Rendered images with source text
--
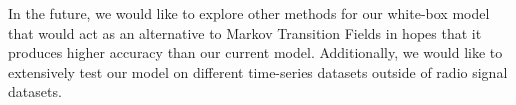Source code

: \documentclass{turabian-thesis}[12pt]
\begin{document}
In the future, we would like to explore other methods for our white-box model that would act as an alternative to Markov Transition Fields in hopes that it produces higher accuracy than our current model. Additionally, we would like to extensively test our model on different time-series datasets outside of radio signal datasets.

%          
%          
%          
%          
%          
%          




 
\end{document}
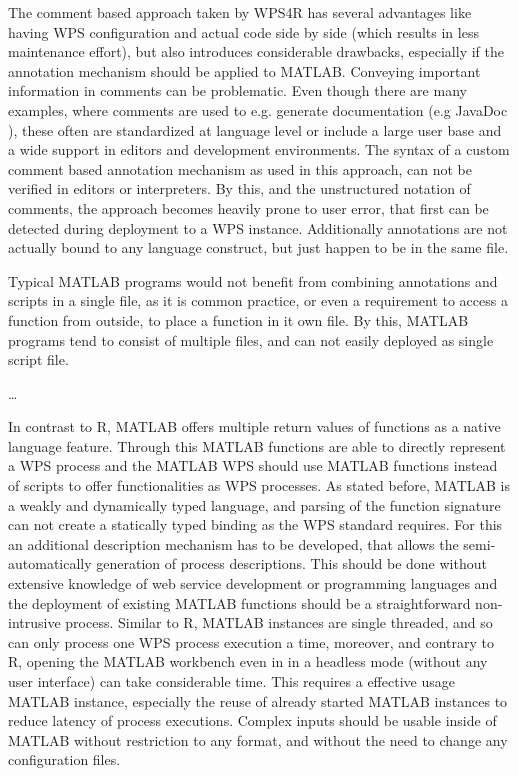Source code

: 	The comment based approach taken by WPS4R has several advantages like having \ac{WPS} configuration and actual code side by side (which results in less maintenance effort), but also introduces considerable drawbacks, especially if the annotation mechanism should be applied to MATLAB. Conveying important information in comments can be problematic. Even though there are many examples, where comments are used to e.g. generate documentation (e.g JavaDoc \citep{javadoc}), these often are standardized at language level or include a large user base and a wide support in editors and development environments. The syntax of a custom comment based annotation mechanism as used in this approach, can not be verified in editors or interpreters. By this, and the unstructured notation of comments, the approach becomes heavily prone to user error, that first can be detected during deployment to a WPS instance. Additionally annotations are not actually bound to any language construct, but just happen to be in the same file.

	Typical MATLAB programs would not benefit from combining annotations and scripts in a single file, as it is common practice, or even a requirement to access a function from outside, to place a function in it own file. By this, MATLAB programs tend to consist of multiple files, and can not easily deployed as single script file.

	\dots

	In contrast to R, MATLAB offers multiple return values of functions as a native language feature. Through this MATLAB functions are able to directly represent a \ac{WPS} process and the MATLAB WPS should use MATLAB functions instead of scripts to offer functionalities as WPS processes. As stated before, MATLAB is a weakly and dynamically typed language, and parsing of the function signature can not create a statically typed binding as the \ac{WPS} standard requires. For this an additional description mechanism has to be developed, that allows the semi-automatically generation of process descriptions. This should be done without extensive knowledge of web service development or programming languages and the deployment of existing MATLAB functions should be a straightforward non-intrusive process. Similar to R, MATLAB instances are single threaded, and so can only process one WPS process execution a time, moreover, and contrary to R, opening the MATLAB workbench even in in a headless mode (without any user interface) can take considerable time. This requires a effective usage MATLAB instance, especially the reuse of already started MATLAB instances to reduce latency of process executions. Complex inputs should be usable inside of MATLAB without restriction to any format, and without the need to change any configuration files.

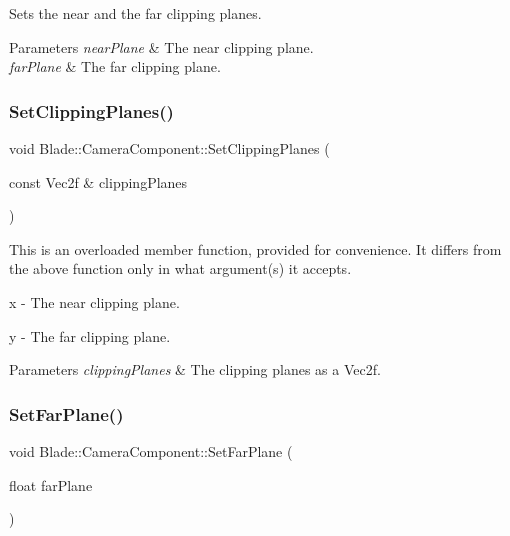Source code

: Sets the near and the far clipping planes. 


\begin{DoxyParams}{Parameters}
{\em near\+Plane} & The near clipping plane. \\
\hline
{\em far\+Plane} & The far clipping plane. \\
\hline
\end{DoxyParams}
\mbox{\label{class_blade_1_1_camera_component_a30416422c87afed3e80a26b14215948f}} 
\subsubsection{\texorpdfstring{Set\+Clipping\+Planes()}{SetClippingPlanes()}\hspace{0.1cm}{\footnotesize\ttfamily [2/2]}}
{\footnotesize\ttfamily void Blade\+::\+Camera\+Component\+::\+Set\+Clipping\+Planes (\begin{DoxyParamCaption}\item[{const Vec2f \&}]{clipping\+Planes }\end{DoxyParamCaption})\hspace{0.3cm}{\ttfamily [noexcept]}}

This is an overloaded member function, provided for convenience. It differs from the above function only in what argument(s) it accepts.

x -\/ The near clipping plane.

y -\/ The far clipping plane. 
\begin{DoxyParams}{Parameters}
{\em clipping\+Planes} & The clipping planes as a Vec2f. \\
\hline
\end{DoxyParams}
\mbox{\label{class_blade_1_1_camera_component_a431e7ecb3e2c4302cb1d07c07cb89dc4}} 
\subsubsection{\texorpdfstring{Set\+Far\+Plane()}{SetFarPlane()}}
{\footnotesize\ttfamily void Blade\+::\+Camera\+Component\+::\+Set\+Far\+Plane (\begin{DoxyParamCaption}\item[{float}]{far\+Plane }\end{DoxyParamCaption})\hspace{0.3cm}{\ttfamily [noexcept]}}



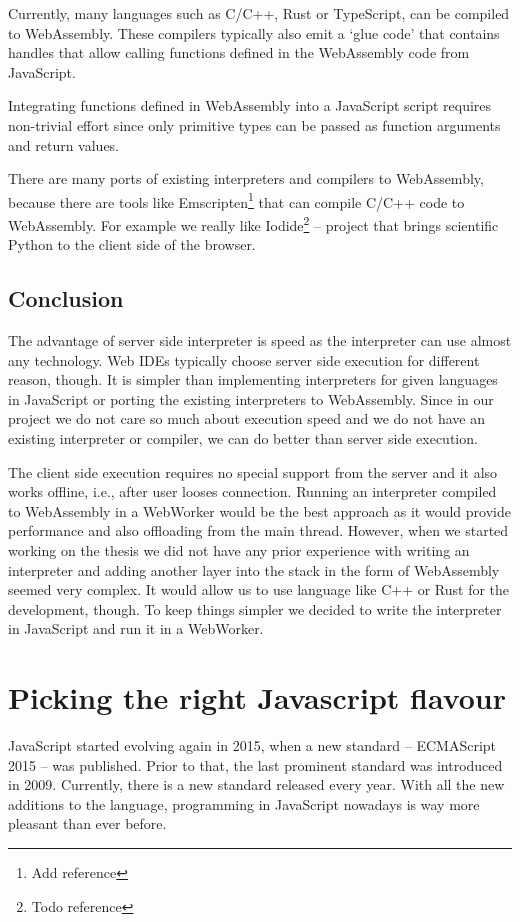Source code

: Currently, many languages such as C/C++, Rust or TypeScript, can be compiled to WebAssembly. These compilers typically also emit
a `glue code' that contains handles that allow calling functions defined in the WebAssembly code from JavaScript.

Integrating functions defined in WebAssembly into a JavaScript script requires non-trivial effort since only primitive types can be passed
as function arguments and return values.

There are many ports of existing interpreters and compilers to WebAssembly, because there are tools like Emscripten\footnote{Add reference}
that can compile C/C++ code to WebAssembly. For example we really like Iodide\footnote{Todo reference} -- project that brings scientific Python
to the client side of the browser.

\subsection{Conclusion}
The advantage of server side interpreter is speed as the interpreter can use almost any technology. Web IDEs typically choose
server side execution for different reason, though. It is simpler than implementing interpreters for given languages in JavaScript or
porting the existing interpreters to WebAssembly. Since in our project we do not care so much about execution speed and
we do not have an existing interpreter or compiler, we can do better than server side execution.

The client side execution requires no special support from the server and it also works offline, i.e., after user looses connection. Running an interpreter
compiled to WebAssembly in a WebWorker would be the best approach as it would provide performance and also offloading from the main thread.
However, when we started working on the thesis we did not have any prior experience with writing an interpreter and adding another layer into the stack in the
form of WebAssembly seemed very complex. It would allow us to use language like C++ or Rust for the development, though. To keep things simpler we
decided to write the interpreter in JavaScript and run it in a WebWorker.

\section{Picking the right Javascript flavour}
JavaScript started evolving again in 2015, when a new standard -- ECMAScript 2015 -- was published. Prior to that, the last prominent
standard was introduced in 2009. Currently, there is a new standard released every year. With all the new additions to the language, programming in
JavaScript nowadays is way more pleasant than ever before.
--
__Your goal__
This calls for each record above to be set down exactly, with the images skipped.

__Task solution__
Source code

: \documentclass{turabian-thesis}[12pt]
\begin{document}
In the future, we would like to explore other methods for our white-box model that would act as an alternative to Markov Transition Fields in hopes that it produces higher accuracy than our current model. Additionally, we would like to extensively test our model on different time-series datasets outside of radio signal datasets.

%          
%          
%          
%          
%          
%          




 
\end{document}
Source code

: 	The comment based approach taken by WPS4R has several advantages like having \ac{WPS} configuration and actual code side by side (which results in less maintenance effort), but also introduces considerable drawbacks, especially if the annotation mechanism should be applied to MATLAB. Conveying important information in comments can be problematic. Even though there are many examples, where comments are used to e.g. generate documentation (e.g JavaDoc \citep{javadoc}), these often are standardized at language level or include a large user base and a wide support in editors and development environments. The syntax of a custom comment based annotation mechanism as used in this approach, can not be verified in editors or interpreters. By this, and the unstructured notation of comments, the approach becomes heavily prone to user error, that first can be detected during deployment to a WPS instance. Additionally annotations are not actually bound to any language construct, but just happen to be in the same file.

	Typical MATLAB programs would not benefit from combining annotations and scripts in a single file, as it is common practice, or even a requirement to access a function from outside, to place a function in it own file. By this, MATLAB programs tend to consist of multiple files, and can not easily deployed as single script file.

	\dots

	In contrast to R, MATLAB offers multiple return values of functions as a native language feature. Through this MATLAB functions are able to directly represent a \ac{WPS} process and the MATLAB WPS should use MATLAB functions instead of scripts to offer functionalities as WPS processes. As stated before, MATLAB is a weakly and dynamically typed language, and parsing of the function signature can not create a statically typed binding as the \ac{WPS} standard requires. For this an additional description mechanism has to be developed, that allows the semi-automatically generation of process descriptions. This should be done without extensive knowledge of web service development or programming languages and the deployment of existing MATLAB functions should be a straightforward non-intrusive process. Similar to R, MATLAB instances are single threaded, and so can only process one WPS process execution a time, moreover, and contrary to R, opening the MATLAB workbench even in in a headless mode (without any user interface) can take considerable time. This requires a effective usage MATLAB instance, especially the reuse of already started MATLAB instances to reduce latency of process executions. Complex inputs should be usable inside of MATLAB without restriction to any format, and without the need to change any configuration files.

Source code

: Sets the near and the far clipping planes. 


\begin{DoxyParams}{Parameters}
{\em near\+Plane} & The near clipping plane. \\
\hline
{\em far\+Plane} & The far clipping plane. \\
\hline
\end{DoxyParams}
\mbox{\label{class_blade_1_1_camera_component_a30416422c87afed3e80a26b14215948f}} 
\subsubsection{\texorpdfstring{Set\+Clipping\+Planes()}{SetClippingPlanes()}\hspace{0.1cm}{\footnotesize\ttfamily [2/2]}}
{\footnotesize\ttfamily void Blade\+::\+Camera\+Component\+::\+Set\+Clipping\+Planes (\begin{DoxyParamCaption}\item[{const Vec2f \&}]{clipping\+Planes }\end{DoxyParamCaption})\hspace{0.3cm}{\ttfamily [noexcept]}}

This is an overloaded member function, provided for convenience. It differs from the above function only in what argument(s) it accepts.

x -\/ The near clipping plane.

y -\/ The far clipping plane. 
\begin{DoxyParams}{Parameters}
{\em clipping\+Planes} & The clipping planes as a Vec2f. \\
\hline
\end{DoxyParams}
\mbox{\label{class_blade_1_1_camera_component_a431e7ecb3e2c4302cb1d07c07cb89dc4}} 
\subsubsection{\texorpdfstring{Set\+Far\+Plane()}{SetFarPlane()}}
{\footnotesize\ttfamily void Blade\+::\+Camera\+Component\+::\+Set\+Far\+Plane (\begin{DoxyParamCaption}\item[{float}]{far\+Plane }\end{DoxyParamCaption})\hspace{0.3cm}{\ttfamily [noexcept]}}



Source code

: Currently, many languages such as C/C++, Rust or TypeScript, can be compiled to WebAssembly. These compilers typically also emit
a `glue code' that contains handles that allow calling functions defined in the WebAssembly code from JavaScript.

Integrating functions defined in WebAssembly into a JavaScript script requires non-trivial effort since only primitive types can be passed
as function arguments and return values.

There are many ports of existing interpreters and compilers to WebAssembly, because there are tools like Emscripten\footnote{Add reference}
that can compile C/C++ code to WebAssembly. For example we really like Iodide\footnote{Todo reference} -- project that brings scientific Python
to the client side of the browser.

\subsection{Conclusion}
The advantage of server side interpreter is speed as the interpreter can use almost any technology. Web IDEs typically choose
server side execution for different reason, though. It is simpler than implementing interpreters for given languages in JavaScript or
porting the existing interpreters to WebAssembly. Since in our project we do not care so much about execution speed and
we do not have an existing interpreter or compiler, we can do better than server side execution.

The client side execution requires no special support from the server and it also works offline, i.e., after user looses connection. Running an interpreter
compiled to WebAssembly in a WebWorker would be the best approach as it would provide performance and also offloading from the main thread.
However, when we started working on the thesis we did not have any prior experience with writing an interpreter and adding another layer into the stack in the
form of WebAssembly seemed very complex. It would allow us to use language like C++ or Rust for the development, though. To keep things simpler we
decided to write the interpreter in JavaScript and run it in a WebWorker.

\section{Picking the right Javascript flavour}
JavaScript started evolving again in 2015, when a new standard -- ECMAScript 2015 -- was published. Prior to that, the last prominent
standard was introduced in 2009. Currently, there is a new standard released every year. With all the new additions to the language, programming in
JavaScript nowadays is way more pleasant than ever before.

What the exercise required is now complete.